= Social issues in Vietnam =

The primary social issues in Vietnam are rural and child poverty.

Vietnam scores 37.6 in the Gini coefficient index of wealth inequality, with the top 10% accounting for 30.2% of the nation's income and the bottom 10% receiving 3.2%. In 2008, 14% of the population lived below the national poverty line of US$1.15 per day.

==Rural poverty==

Poverty rate by rural-urban residence, 1993-2004 (percent)
|  | 1993 | 1998 | 2002 | 2004 |
|---|---|---|---|---|
| Rural | 66.4 | 45.5 | 35.6 | 25 |
| Urban | 25.1 | 9.2 | 6.6 | 3.6 |

Gross Domestic Product grew at an average of 7.5% from 2000 to 2008. The country was able to reduce poverty fate from 58.1% in the 1990s to 14% in 2008. While the country grows and overall poverty drops, urban dwellers benefitted more than their rural counterparts and a wide income disparity grew between the rich and poor. The regions with the highest relative poverty include the north-west, north-central, central highlands, central coast and north-east.
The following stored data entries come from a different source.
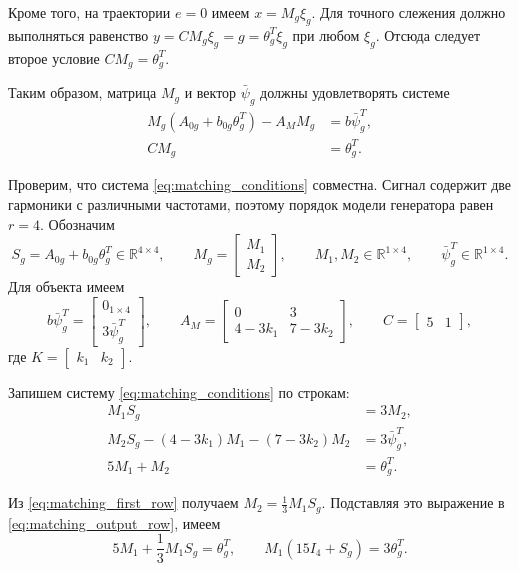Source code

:Кроме того, на траектории $e=0$ имеем $x=M_g\xi_g$.
Для точного слежения должно выполняться равенство
$y=CM_g\xi_g=g=\theta_g^T\xi_g$ при любом $\xi_g$.
Отсюда следует второе условие $CM_g=\theta_g^T$.

Таким образом, матрица $M_g$ и вектор $\bar{\psi}_g$
должны удовлетворять системе
\begin{equation}
\begin{aligned}
    M_g(A_{0g}+b_{0g}\theta_g^T)-A_MM_g
        &= b\bar{\psi}_g^T,\\
    CM_g &= \theta_g^T.
\end{aligned}
\label{eq:matching_conditions}
\end{equation}

Проверим, что система \eqref{eq:matching_conditions} совместна.
Сигнал содержит две гармоники с различными частотами, поэтому
порядок модели генератора равен $r=4$. Обозначим
\[
    S_g=A_{0g}+b_{0g}\theta_g^T\in\mathbb{R}^{4\times4},
    \qquad
    M_g=\begin{bmatrix}M_1\\M_2\end{bmatrix},
    \qquad M_1,M_2\in\mathbb{R}^{1\times4},
    \qquad \bar{\psi}_g^T\in\mathbb{R}^{1\times4}.
\]
Для объекта имеем
\[
    b\bar{\psi}_g^T=
    \begin{bmatrix}
        0_{1\times4}\\
        3\bar{\psi}_g^T
    \end{bmatrix},
    \qquad
    A_M=
    \begin{bmatrix}
        0 & 3\\
        4-3k_1 & 7-3k_2
    \end{bmatrix},
    \qquad
    C=\begin{bmatrix}5 & 1\end{bmatrix},
\]
где $K=\begin{bmatrix}k_1 & k_2\end{bmatrix}$.

Запишем систему \eqref{eq:matching_conditions} по строкам:
\begin{align}
    M_1S_g &= 3M_2, \label{eq:matching_first_row}\\
    M_2S_g-(4-3k_1)M_1-(7-3k_2)M_2
        &= 3\bar{\psi}_g^T, \label{eq:matching_second_row}\\
    5M_1+M_2 &= \theta_g^T. \label{eq:matching_output_row}
\end{align}

Из \eqref{eq:matching_first_row} получаем $M_2=\frac{1}{3}M_1S_g$.
Подставляя это выражение в \eqref{eq:matching_output_row}, имеем
$$
5M_1+\frac{1}{3}M_1S_g=\theta_g^T,
\qquad
M_1(15I_4+S_g)=3\theta_g^T.
$$

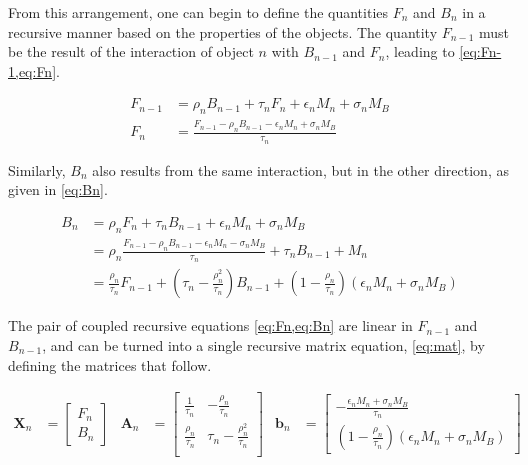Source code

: \documentclass[11pt,a4paper]{article}
\begin{document}
From this arrangement, one can begin to define the quantities $ F_n $ and $ B_n $ in a recursive manner based on the properties of the objects. The quantity $ F_{n-1} $ must be the result of the interaction of object $ n $ with $ B_{n-1} $ and $ F_{n} $, leading to \cref{eq:Fn-1,eq:Fn}.

\begin{align}
	F_{n-1} &= \rho_n B_{n-1} + \tau_n F_n + \epsilon_n M_n + \sigma_n M_B \label{eq:Fn-1} \\
	F_n &= \frac{F_{n-1} - \rho_n B_{n-1} - \epsilon_n M_n + \sigma_n M_B}{\tau_n}\label{eq:Fn}
\end{align}

Similarly, $ B_n $ also results from the same interaction, but in the other direction, as given in \cref{eq:Bn}.

\begin{equation}\label{eq:Bn}
	\begin{split}
		B_n &= \rho_n F_n + \tau_n B_{n-1} + \epsilon_n M_n + \sigma_n M_B \\
		&= \rho_n \frac{F_{n-1} - \rho_n B_{n-1} - \epsilon_n M_n - \sigma_n M_B}{\tau_n} + \tau_n B_{n-1} + M_n \\
		&= \frac{\rho_n}{\tau_n} F_{n-1} + \left(\tau_n - \frac{\rho_n^2}{\tau_n}\right) B_{n-1} + \left(1 - \frac{\rho_n}{\tau_n}\right) \left(\epsilon_n M_n + \sigma_n M_B\right)
	\end{split}
\end{equation}

The pair of coupled recursive equations \cref{eq:Fn,eq:Bn} are linear in $ F_{n-1} $ and $ B_{n-1} $, and can be turned into a single recursive matrix equation, \cref{eq:mat}, by defining the matrices that follow.

\begin{align*}
	\bm{X}_n &=
	\begin{bmatrix}
		F_n \\ B_n
	\end{bmatrix}
	&
	\bm{A}_n &=
	\begin{bmatrix}
		\frac{1}{\tau_n} & -\frac{\rho_n}{\tau_n} \\
		\frac{\rho_n}{\tau_n} & \tau_n-\frac{\rho_n^2}{\tau_n} \\
	\end{bmatrix}
	&
	\bm{b}_n &= 
	\begin{bmatrix}
		-\frac{\epsilon_n M_n + \sigma_n M_B}{\tau_n}\\[4pt]
		\left(1 - \frac{\rho_n}{\tau_n}\right) \left(\epsilon_n M_n + \sigma_n M_B\right)
	\end{bmatrix}
\end{align*}
\end{document}

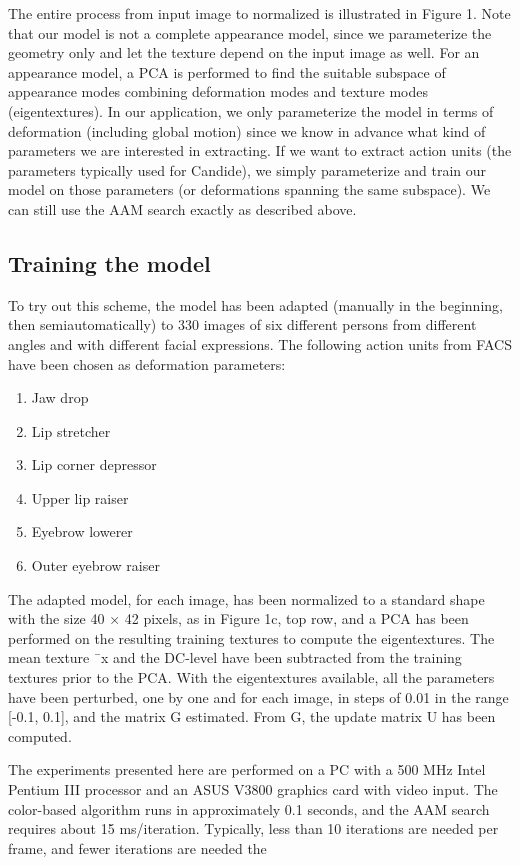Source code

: \documentclass[12pt]{acmart}
\begin{document}
\begin{spacing}{2}
The entire process from input image to normalized is illustrated in Figure 1. Note that our model is not a complete appearance model, since we parameterize the geometry only and let the texture depend on the input image as well. For an appearance model, a PCA is performed to find the suitable subspace of appearance modes combining deformation modes and texture modes (eigentextures). In our application, we only parameterize the model in terms of deformation (including global motion) since we know in advance what kind of parameters we are interested in extracting. If we want to extract action units (the parameters typically used for Candide), we simply parameterize and train our model on those parameters (or deformations spanning the same subspace). We can still use the AAM search exactly as described above.

\subsection{Training the model}

To try out this scheme, the model has been adapted (manually in the beginning, then semiautomatically) to 330 images of six different persons from different angles and with different facial expressions. The following action units from FACS have been chosen as deformation parameters:


\begin{enumerate}
    \item Jaw drop
    \item Lip stretcher
    \item Lip corner depressor
    \item Upper lip raiser
    \item Eyebrow lowerer
    \item Outer eyebrow raiser
\end{enumerate}
The adapted model, for each image, has been normalized to a standard shape with the size 40 × 42 pixels, as in Figure 1c, top row, and a PCA has been performed on the resulting training textures to compute the eigentextures. The mean texture ¯x and the DC-level have been subtracted from the training textures prior to the PCA. With the eigentextures available, all the parameters have been perturbed, one by one and for each image, in steps of 0.01 in the range [-0.1, 0.1], and the matrix G estimated. From G, the update matrix U has been computed.

The experiments presented here are performed on a PC with a 500 MHz Intel Pentium III processor and an ASUS V3800 graphics card with video input. The color-based algorithm runs in approximately 0.1 seconds, and the AAM search requires about 15 ms/iteration. Typically, less than 10 iterations are needed per frame, and fewer iterations are needed the



\end{spacing}
\end{document}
These regions do not offer the resources to conduct agricultural activities, the main source of income. The poorest rural people live in remote areas with small plots of low quality land that is unsuitable for farming. Similarly, people living along the coastline are faced with harsh climate conditions that restrict farming.

==Child poverty==

Child poverty rate in Vietnam, 1993-2004 (percent)
|  | 1993 | 1998 | 2002 | 2004 |
|---|---|---|---|---|
| Child Poverty Rate | 65.2 | 46.4 | 36.4 | 26.7 |
| National Poverty Rate | 58.1 | 37.9 | 28.9 | 19.5 |

Child poverty declined from 65.2% in 1993 to 26.7% in 2004. The Survey on Household Living Standards data set from 2008 showed that 1 in 3 children in Vietnam were poor. Despite the drop, child poverty remained much higher than the national poverty rate. Many children lacked access to the basic necessities of food, water, education and sanitation, especially in rural areas.

The government and United Nations Children's Fund (UNICEF) developed a multidimensional approach to tackle child poverty. Jesper Morch, UNICEF Representative in Vietnam, said "If children grow up in poverty, they are more likely to be poor in adulthood as well. Reducing child poverty will, therefore, not only improve children's lives today, but also contribute to reducing adult poverty in the long run".